Mary-Louise Parker

The actress returns to Broadway in “The Sound Inside”


Mary-Louise Parker in the 2018 Williamstown Theatre Festival production of Adam Rapp’s “The Sound Inside” (Carolyn Brown)


“After I open up a play script, I have to love it a lot before I say yes,” says Tony Award winner Mary-Louise Parker. “I don’t work on something just because it’s there. Theater is hard work, especially doing it eight times a week. And believe me, it gets harder as I get older.”

Parker, who recently turned 55, has found success in every entertainment medium—from her award-winning work as drug-dealing housewife Nancy on Showtime’s “Weeds” and the drug-addled Mormon wife Harper Pitt in the HBO adaptation of “Angels in America” to her roles in such acclaimed films as “Longtime Companion,” “Fried Green Tomatoes” and “Red.” But doing theater remains Parker’s greatest passion. She’s returning to the Broadway stage this fall in Adam Rapp’s striking two-character drama “The Sound Inside” (which begins previews on Sept. 14 at Studio 54), in which she plays Bella, a college professor of English who strikes up an unusual friendship with one of her students.

The actress, who lives in Brooklyn with her 15-year-old son, Will, and her 12-year-old daughter, Caroline (whom she adopted from Ethiopia), spoke to IN New York about why she chose this play, the challenges of being a single mother and what she sees in her future.

So, you must have loved “The Sound Inside” immediately?

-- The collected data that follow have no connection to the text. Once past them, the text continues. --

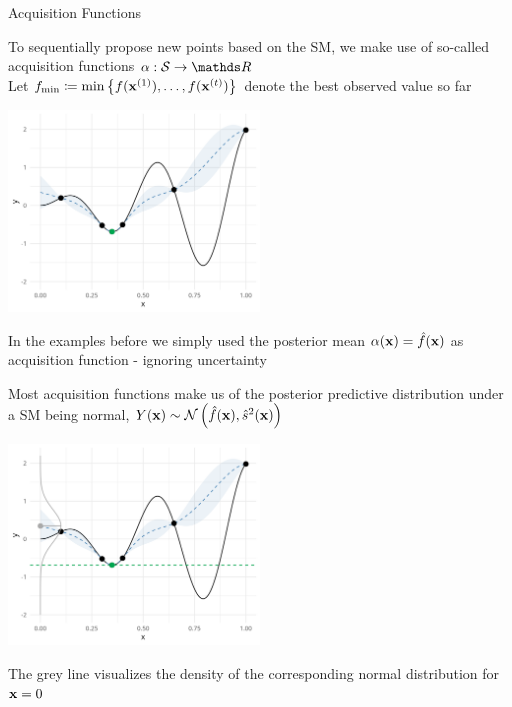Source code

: \documentclass[11pt,compress,t,notes=noshow, xcolor=table]{beamer}
\begin{document}
\begin{vbframe}{Acquisition Functions}

To sequentially propose new points based on the SM, we make use of so-called acquisition functions $\alpha: \mathcal{S} \to \R$\\

Let $f_{\min} \coloneqq \min \left\{f(\mathbf{x}^{(1)}), \ldots, f(\mathbf{x}^{(t)})\right\}$ denote the best observed value so far

\vspace*{-0.2cm}

\begin{center}
  \includegraphics[width = 0.5\textwidth]{figure_man/bayesian_loop_2.png}
\end{center}

\vspace*{-0.3cm}

In the examples before we simply used the posterior mean $\alpha(\mathbf{x}) = \hat{f}(\mathbf{x})$ as acquisition function - ignoring uncertainty

\framebreak

Most acquisition functions make us of the posterior predictive distribution under a SM being normal, $Y(\mathbf{x}) \sim \mathcal{N}\left(\hat{f}(\mathbf{x}), \hat{s}^2(\mathbf{x})\right)$

\vspace*{-0.2cm}

\begin{center}
  \includegraphics[width = 0.5\textwidth]{figure_man/bayesian_loop_3.png}
\end{center}

The grey line visualizes the density of the corresponding normal distribution for $\mathbf{x} = 0$

\end{vbframe}
\end{document}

No. When I first read it to myself, I didn’t think I was right for it. But when I did a reading of it for the Williamstown Theatre Festival [where she performed the play in 2018]—I think we did it in my living room—and I heard myself reading it aloud, I felt like, yes, this is right. Within the first few lines, I felt truly comfortable with the part. It’s always a hard decision for me to commit to a show; even though I’ve never been married, I feel like taking on a play is like agreeing to be married for a short period of time.

In addition to being a teacher, Bella is also a writer. And so are you; you published a memoir called “Dear Mr. You” in 2015. Was that one reason you felt comfortable with the role?

I don’t necessarily need that kind of personal insight into a character. But yes, I’ve always written. I wrote for Esquire magazine for many years, and even some of my close friends didn’t know about that. In fact, I think I am happier writing than acting. But I do understand a lot about Bella, especially her intellect. Although I think she likes gathering facts more than I do. And, generally, I think she’s smarter than I am.

Like a lot of your stage work, from “Prelude to a Kiss” to “Proof” to “Heisenberg,” this will be the second time you’ve done the same play. Is that something you do on purpose?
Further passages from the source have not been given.